Mesoscale eddy three-dimensional subsurface structure inversion method and system based on two-flow model

Technical field

The invention belongs to the intersection of deep learning and ocean inversion, and in particular relates to a mesoscale eddy three-dimensional subsurface structure inversion method and system based on a two-flow model.

Background technique

The statements in this section merely provide background technical information related to the present invention and do not necessarily constitute prior art.

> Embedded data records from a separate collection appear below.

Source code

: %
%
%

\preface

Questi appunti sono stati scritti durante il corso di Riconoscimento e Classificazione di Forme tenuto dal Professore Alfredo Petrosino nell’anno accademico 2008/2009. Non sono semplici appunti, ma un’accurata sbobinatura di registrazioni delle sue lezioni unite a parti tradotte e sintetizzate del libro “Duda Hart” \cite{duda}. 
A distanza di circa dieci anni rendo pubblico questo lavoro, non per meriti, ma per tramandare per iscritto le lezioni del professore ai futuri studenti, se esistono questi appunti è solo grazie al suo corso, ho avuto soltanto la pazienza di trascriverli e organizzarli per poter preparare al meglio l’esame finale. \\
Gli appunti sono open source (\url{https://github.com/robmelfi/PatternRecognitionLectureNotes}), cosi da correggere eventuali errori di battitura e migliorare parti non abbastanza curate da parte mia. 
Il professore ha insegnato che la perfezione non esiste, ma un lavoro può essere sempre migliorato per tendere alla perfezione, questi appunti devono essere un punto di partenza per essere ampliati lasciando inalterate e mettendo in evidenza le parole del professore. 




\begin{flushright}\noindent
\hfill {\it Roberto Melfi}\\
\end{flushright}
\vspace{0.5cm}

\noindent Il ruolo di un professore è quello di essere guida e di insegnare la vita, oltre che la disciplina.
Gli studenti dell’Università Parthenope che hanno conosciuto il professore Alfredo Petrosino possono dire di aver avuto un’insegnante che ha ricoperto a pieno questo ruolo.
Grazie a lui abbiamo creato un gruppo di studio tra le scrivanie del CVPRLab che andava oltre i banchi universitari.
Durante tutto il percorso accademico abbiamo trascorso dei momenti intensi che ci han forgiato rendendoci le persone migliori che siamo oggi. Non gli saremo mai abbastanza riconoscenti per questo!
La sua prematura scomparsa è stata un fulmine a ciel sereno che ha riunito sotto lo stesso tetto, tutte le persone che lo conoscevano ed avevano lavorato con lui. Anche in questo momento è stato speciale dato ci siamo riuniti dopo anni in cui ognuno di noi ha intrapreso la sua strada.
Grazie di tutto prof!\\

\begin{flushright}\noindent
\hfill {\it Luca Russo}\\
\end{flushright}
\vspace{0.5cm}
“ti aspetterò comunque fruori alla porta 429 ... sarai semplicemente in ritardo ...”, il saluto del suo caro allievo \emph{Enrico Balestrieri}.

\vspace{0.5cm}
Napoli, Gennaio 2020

As a common ocean phenomenon, mesoscale eddies widely exist in various sea areas. Its internal structure is a closed vortex, which can affect the vertical structure to a depth of several thousand meters. At the same time, mesoscale eddies contain huge energy and drive the ocean. The transmission of heat, salinity, and nutrients has a non-negligible impact on ocean chemistry and biological environment; the kinetic energy of mesoscale eddies even accounts for 90% of the kinetic energy of large and medium oceans in the entire ocean, and its energy will cause chaos in the underwater three-dimensional sound field. , disrupting underwater communications and detection, and affecting the safety of submarines, fishing boats, etc. Therefore, studying the three-dimensional structure of mesoscale vortices will effectively ensure the navigation safety of underwater submarines and provide strong support for marine environment monitoring, national defense and military, etc.

With the development of satellite remote sensing technology, high-resolution satellite remote sensing technology has been widely used in meteorology and hydrology. At present, the extraction of eddy characteristics on the sea surface mainly relies on high-resolution satellite remote sensing observation data, but this method can only obtain eddies. Surface data cannot directly detect information about the interior of the ocean. Compared with remote sensing observations, although ocean-based in-situ observation data (such as Argo, CTD data, etc.) can detect the profile information of the ocean subsurface, they have problems such as uneven and discontinuous spatiotemporal distribution and low spatial resolution, and cannot meet the requirements of Requirements for the internal dynamic processes of mesoscale vortices; therefore, existing technology cannot use high-resolution satellite data to reflect the internal structural characteristics of the subsurface layer, hindering further research on the three-dimensional structure of mesoscale vortices.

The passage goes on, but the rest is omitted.